One more thing about Nite Stalkers (7) and I promise I will quit. They have big sharp hooks and a lot of them. I don’t lose too many walleye when I am using them. They don’t dive as much as a Rapala either so I don’t tend to get hung up as much. Also, Nite Stalkers (8) are almost half the price of a New Rapala.

Now one of my other tactic changes is that I fish a lot later at night. The run coincides with each passing day getting longer so I have to start later. Because of this most of my fishing is reserved for Friday and Saturday night since I don’t have to work the next day. Since I don’t have to worry about getting up the next morning that opens up another opportunity, fishing farther north……the St. Clair River.

The St. Clair River poses some new challenges, they aren’t too difficult but they have to be taken into consideration. The first is the drive. Depending on where I go it can be 1 ½ to 2 ½ hours. That may not seem like much but when it’s past midnight and I am driving home the extra time starts to be a grind. Another thing to consider is that the St. Clair is deeper and the current is faster than the Trenton Channel. Water depths average over 30 feet and with the current I have to use a 2 pound weight. Just think about bouncing that weight along the bottom for a few hours. It can make for a long night, especially if I’m not catching anything. There is a trade off though, the White Bass are non-existent. Now that I have typed this I’m sure they will show up but I have yet to catch one up there. I can use Nite Stalker’s (9, sorry) here as well but with no threat of White Bass I usually run my Rapala’s. Another good point about fishing up this way is that the size limit is only 13 inches and the daily possession limit is 6. Kind of makes that extra drive a little more worthwhile. Now that the DNR have changed the possession limit to 3 days I am planning a weekend trip up to Algonac. Stay at the Algonac State Park, fish Friday and Saturday night, sleep in, and have a fish fry Saturday before I head out.

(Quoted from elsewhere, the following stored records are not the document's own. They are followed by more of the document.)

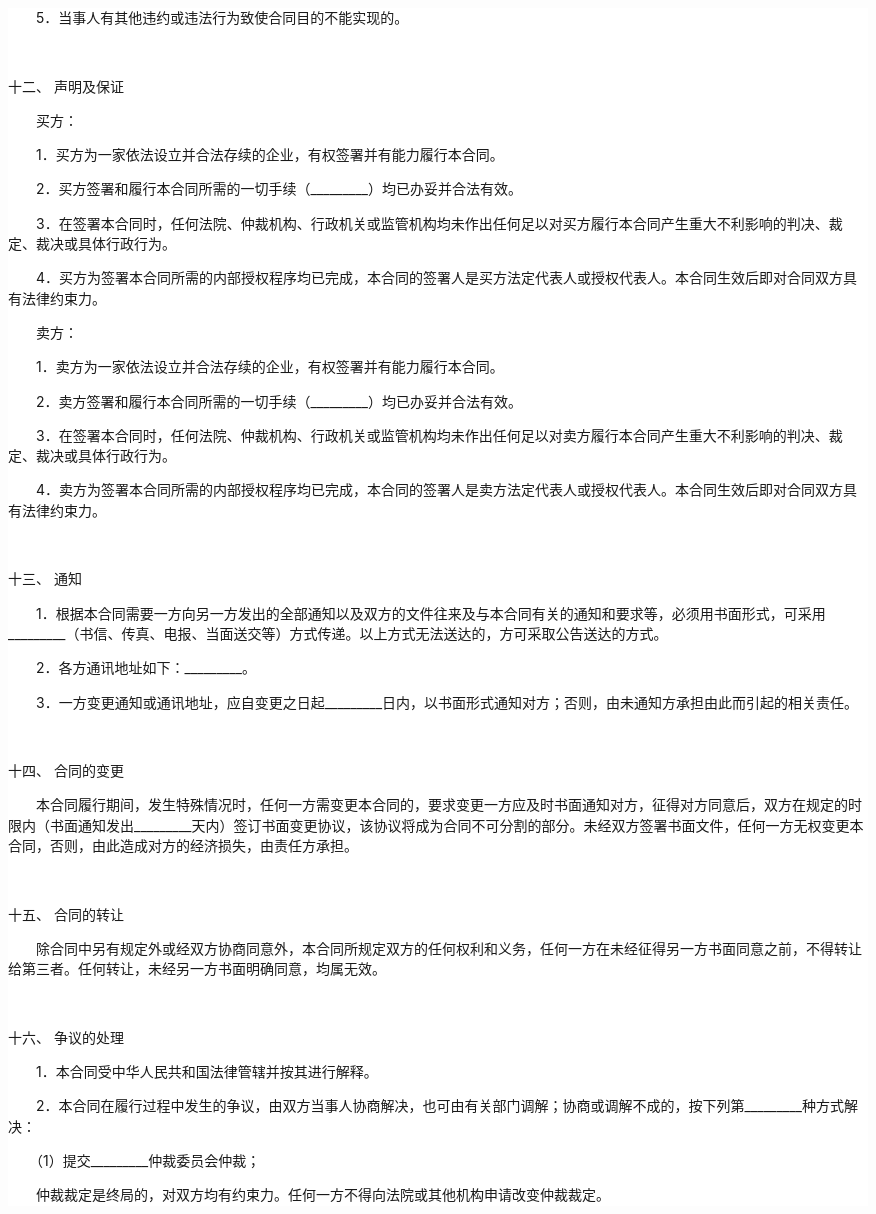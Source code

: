 　　5．当事人有其他违约或违法行为致使合同目的不能实现的。

　　

十二、
声明及保证

　　买方：

　　1．买方为一家依法设立并合法存续的企业，有权签署并有能力履行本合同。

　　2．买方签署和履行本合同所需的一切手续（_________）均已办妥并合法有效。

　　3．在签署本合同时，任何法院、仲裁机构、行政机关或监管机构均未作出任何足以对买方履行本合同产生重大不利影响的判决、裁定、裁决或具体行政行为。

　　4．买方为签署本合同所需的内部授权程序均已完成，本合同的签署人是买方法定代表人或授权代表人。本合同生效后即对合同双方具有法律约束力。

　　卖方：

　　1．卖方为一家依法设立并合法存续的企业，有权签署并有能力履行本合同。

　　2．卖方签署和履行本合同所需的一切手续（_________）均已办妥并合法有效。

　　3．在签署本合同时，任何法院、仲裁机构、行政机关或监管机构均未作出任何足以对卖方履行本合同产生重大不利影响的判决、裁定、裁决或具体行政行为。

　　4．卖方为签署本合同所需的内部授权程序均已完成，本合同的签署人是卖方法定代表人或授权代表人。本合同生效后即对合同双方具有法律约束力。

　　

十三、
通知

　　1．根据本合同需要一方向另一方发出的全部通知以及双方的文件往来及与本合同有关的通知和要求等，必须用书面形式，可采用_________（书信、传真、电报、当面送交等）方式传递。以上方式无法送达的，方可采取公告送达的方式。

　　2．各方通讯地址如下：_________。

　　3．一方变更通知或通讯地址，应自变更之日起_________日内，以书面形式通知对方；否则，由未通知方承担由此而引起的相关责任。

　　

十四、
合同的变更

　　本合同履行期间，发生特殊情况时，任何一方需变更本合同的，要求变更一方应及时书面通知对方，征得对方同意后，双方在规定的时限内（书面通知发出_________天内）签订书面变更协议，该协议将成为合同不可分割的部分。未经双方签署书面文件，任何一方无权变更本合同，否则，由此造成对方的经济损失，由责任方承担。

　　

十五、
合同的转让

　　除合同中另有规定外或经双方协商同意外，本合同所规定双方的任何权利和义务，任何一方在未经征得另一方书面同意之前，不得转让给第三者。任何转让，未经另一方书面明确同意，均属无效。

　　

十六、
争议的处理

　　1．本合同受中华人民共和国法律管辖并按其进行解释。

　　2．本合同在履行过程中发生的争议，由双方当事人协商解决，也可由有关部门调解；协商或调解不成的，按下列第_________种方式解决：

　　（1）提交_________仲裁委员会仲裁；

　　仲裁裁定是终局的，对双方均有约束力。任何一方不得向法院或其他机构申请改变仲裁裁定。
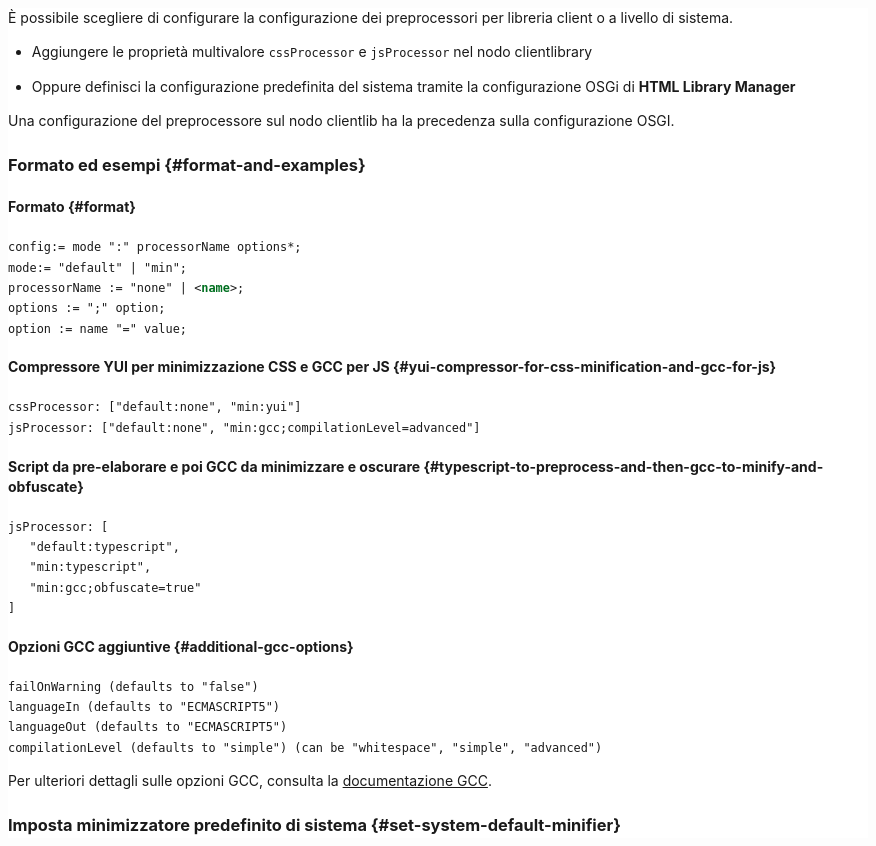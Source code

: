 È possibile scegliere di configurare la configurazione dei preprocessori per libreria client o a livello di sistema.

* Aggiungere le proprietà multivalore `cssProcessor` e `jsProcessor` nel nodo clientlibrary

* Oppure definisci la configurazione predefinita del sistema tramite la configurazione OSGi di **HTML Library Manager**

Una configurazione del preprocessore sul nodo clientlib ha la precedenza sulla configurazione OSGI.

### Formato ed esempi {#format-and-examples}

#### Formato {#format}

```xml
config:= mode ":" processorName options*;
mode:= "default" | "min";
processorName := "none" | <name>;
options := ";" option;
option := name "=" value;
```

#### Compressore YUI per minimizzazione CSS e GCC per JS {#yui-compressor-for-css-minification-and-gcc-for-js}

```xml
cssProcessor: ["default:none", "min:yui"]
jsProcessor: ["default:none", "min:gcc;compilationLevel=advanced"]
```

#### Script da pre-elaborare e poi GCC da minimizzare e oscurare {#typescript-to-preprocess-and-then-gcc-to-minify-and-obfuscate}

```xml
jsProcessor: [
   "default:typescript",
   "min:typescript",
   "min:gcc;obfuscate=true"
]
```

#### Opzioni GCC aggiuntive {#additional-gcc-options}

```xml
failOnWarning (defaults to "false")
languageIn (defaults to "ECMASCRIPT5")
languageOut (defaults to "ECMASCRIPT5")
compilationLevel (defaults to "simple") (can be "whitespace", "simple", "advanced")
```

Per ulteriori dettagli sulle opzioni GCC, consulta la [documentazione GCC](https://developers.google.com/closure/compiler/docs/compilation_levels).

### Imposta minimizzatore predefinito di sistema {#set-system-default-minifier}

The last tactic to avoid catching them is to just not even fish for them to begin with. Between Mother’s Day and Father’s Day I tend to break out the fly rod. Bluegill and Trout are always a lot of fun on a 4 or 5 weight rod. With the brutal winter we had I spent a lot of time filling up the fly box both with traditional trout flies and foam patterns. I should be all set. I’ll probably go visit a local pond this Memorial Day weekend. I could go for a fresh bluegill dinner.

So there it is my White Bass avoidance tactics or my Year in a Life strategy for May. Of course this same strategy will carry over into June and maybe even July if they don’t leave.